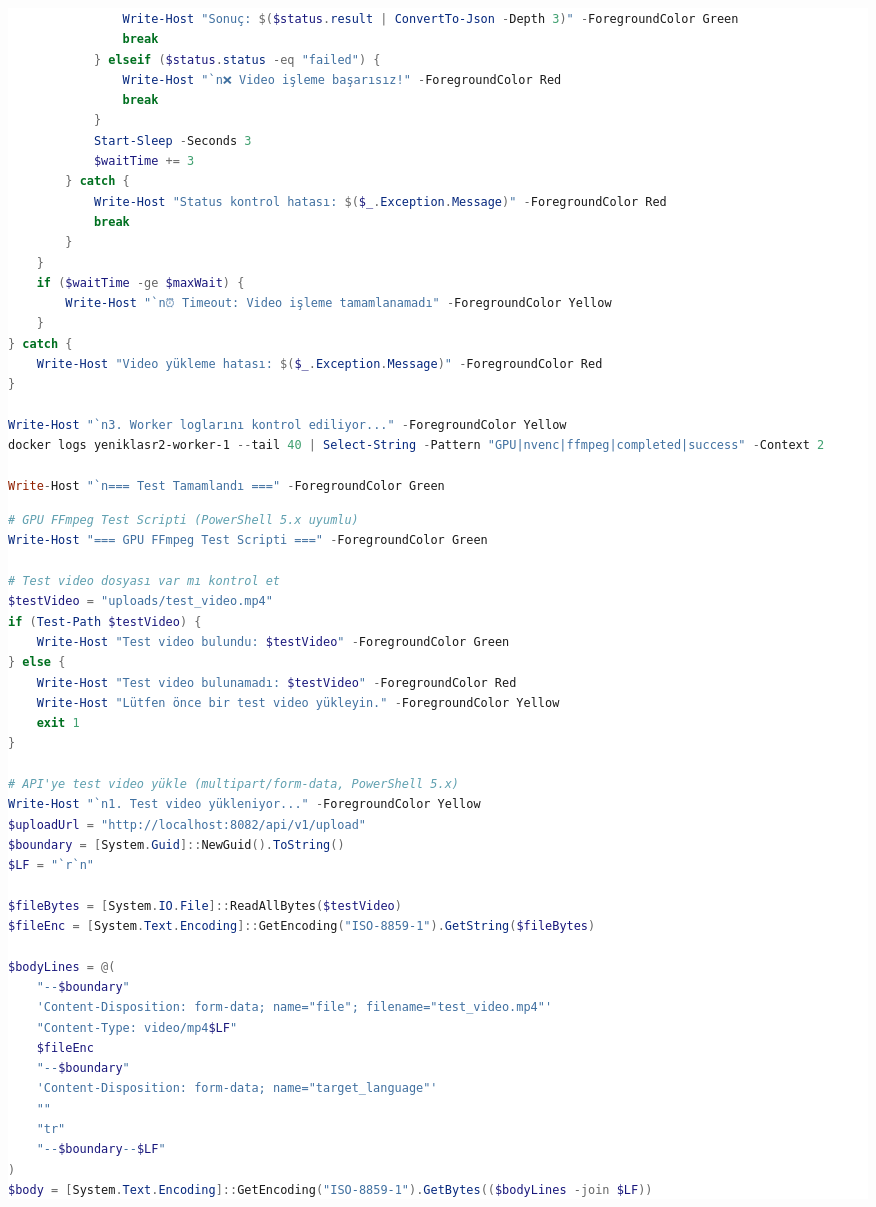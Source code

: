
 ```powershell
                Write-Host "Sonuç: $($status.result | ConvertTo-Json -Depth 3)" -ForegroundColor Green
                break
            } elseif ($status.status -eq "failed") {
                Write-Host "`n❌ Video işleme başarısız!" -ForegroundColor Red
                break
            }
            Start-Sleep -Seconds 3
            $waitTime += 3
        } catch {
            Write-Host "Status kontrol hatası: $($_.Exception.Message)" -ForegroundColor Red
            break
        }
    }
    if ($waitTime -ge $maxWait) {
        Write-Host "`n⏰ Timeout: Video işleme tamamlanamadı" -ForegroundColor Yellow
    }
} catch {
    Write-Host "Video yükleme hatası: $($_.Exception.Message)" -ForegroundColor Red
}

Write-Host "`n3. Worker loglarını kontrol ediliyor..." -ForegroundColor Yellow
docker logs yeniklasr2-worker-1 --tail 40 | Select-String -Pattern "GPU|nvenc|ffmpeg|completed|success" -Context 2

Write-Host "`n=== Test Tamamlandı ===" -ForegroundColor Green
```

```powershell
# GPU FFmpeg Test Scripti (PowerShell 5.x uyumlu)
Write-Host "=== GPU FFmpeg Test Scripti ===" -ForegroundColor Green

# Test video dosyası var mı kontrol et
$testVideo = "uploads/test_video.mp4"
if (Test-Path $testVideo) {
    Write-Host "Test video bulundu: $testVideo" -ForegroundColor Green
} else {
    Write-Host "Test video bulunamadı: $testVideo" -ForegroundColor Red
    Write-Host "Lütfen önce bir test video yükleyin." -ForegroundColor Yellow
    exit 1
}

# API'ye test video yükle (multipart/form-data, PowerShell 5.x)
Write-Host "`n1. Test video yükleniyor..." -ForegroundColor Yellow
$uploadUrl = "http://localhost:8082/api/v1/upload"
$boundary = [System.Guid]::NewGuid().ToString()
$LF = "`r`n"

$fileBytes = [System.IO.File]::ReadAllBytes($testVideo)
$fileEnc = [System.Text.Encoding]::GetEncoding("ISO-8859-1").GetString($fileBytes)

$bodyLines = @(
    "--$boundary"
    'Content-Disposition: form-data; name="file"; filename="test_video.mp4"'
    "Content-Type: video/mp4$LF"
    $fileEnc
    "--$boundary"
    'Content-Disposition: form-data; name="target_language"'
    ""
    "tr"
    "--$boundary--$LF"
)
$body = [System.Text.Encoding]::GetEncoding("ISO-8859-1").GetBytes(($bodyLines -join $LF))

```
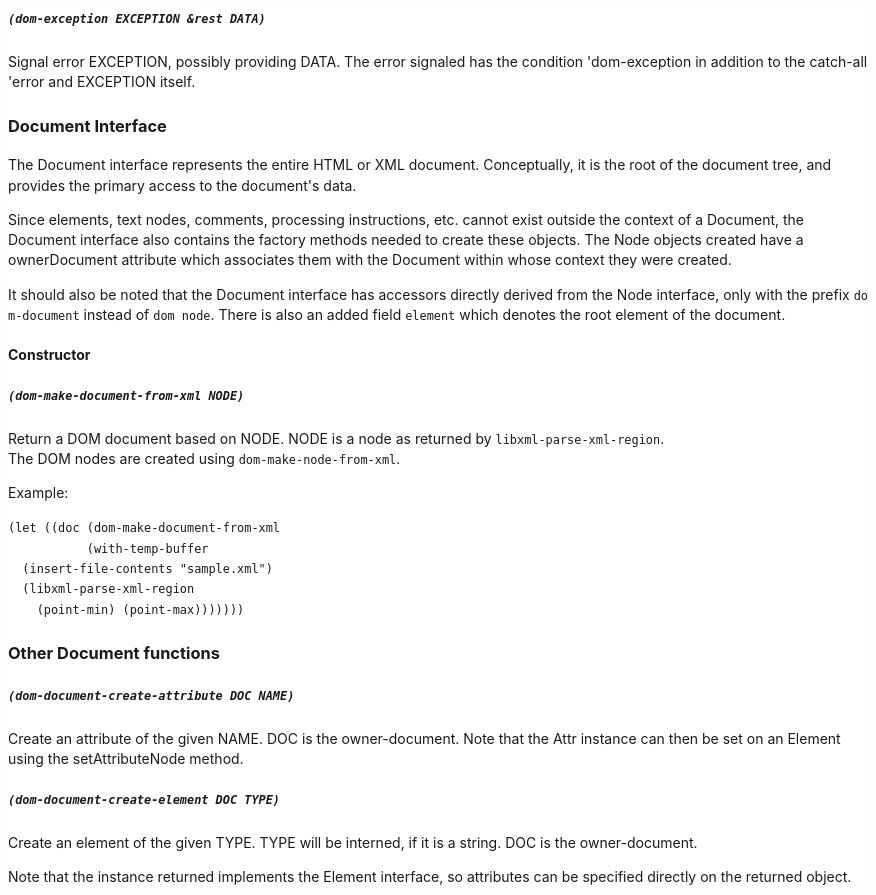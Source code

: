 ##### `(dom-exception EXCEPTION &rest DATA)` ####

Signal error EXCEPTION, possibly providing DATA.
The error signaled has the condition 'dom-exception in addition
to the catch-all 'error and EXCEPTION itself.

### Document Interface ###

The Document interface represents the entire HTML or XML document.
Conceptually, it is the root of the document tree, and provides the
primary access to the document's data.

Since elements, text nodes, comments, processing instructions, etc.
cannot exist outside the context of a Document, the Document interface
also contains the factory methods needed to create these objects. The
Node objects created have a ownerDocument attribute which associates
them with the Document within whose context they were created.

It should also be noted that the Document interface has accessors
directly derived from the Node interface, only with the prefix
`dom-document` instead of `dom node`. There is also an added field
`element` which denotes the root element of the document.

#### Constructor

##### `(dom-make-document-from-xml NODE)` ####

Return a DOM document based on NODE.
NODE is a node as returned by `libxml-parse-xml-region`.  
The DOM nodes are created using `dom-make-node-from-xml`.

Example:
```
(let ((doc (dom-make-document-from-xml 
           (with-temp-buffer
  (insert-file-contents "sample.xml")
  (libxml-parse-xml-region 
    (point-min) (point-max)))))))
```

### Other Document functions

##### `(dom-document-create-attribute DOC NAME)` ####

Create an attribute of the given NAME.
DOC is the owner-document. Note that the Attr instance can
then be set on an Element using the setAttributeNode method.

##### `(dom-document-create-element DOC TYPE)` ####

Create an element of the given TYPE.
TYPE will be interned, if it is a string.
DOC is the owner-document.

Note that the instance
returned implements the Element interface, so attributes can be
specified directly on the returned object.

TASK ITEM » From the listing above, collect every line that mentions the word "Green".

RESPONSE »
                Write-Host "Sonuç: $($status.result | ConvertTo-Json -Depth 3)" -ForegroundColor Green
Write-Host "`n=== Test Tamamlandı ===" -ForegroundColor Green
Write-Host "=== GPU FFmpeg Test Scripti ===" -ForegroundColor Green
    Write-Host "Test video bulundu: $testVideo" -ForegroundColor Green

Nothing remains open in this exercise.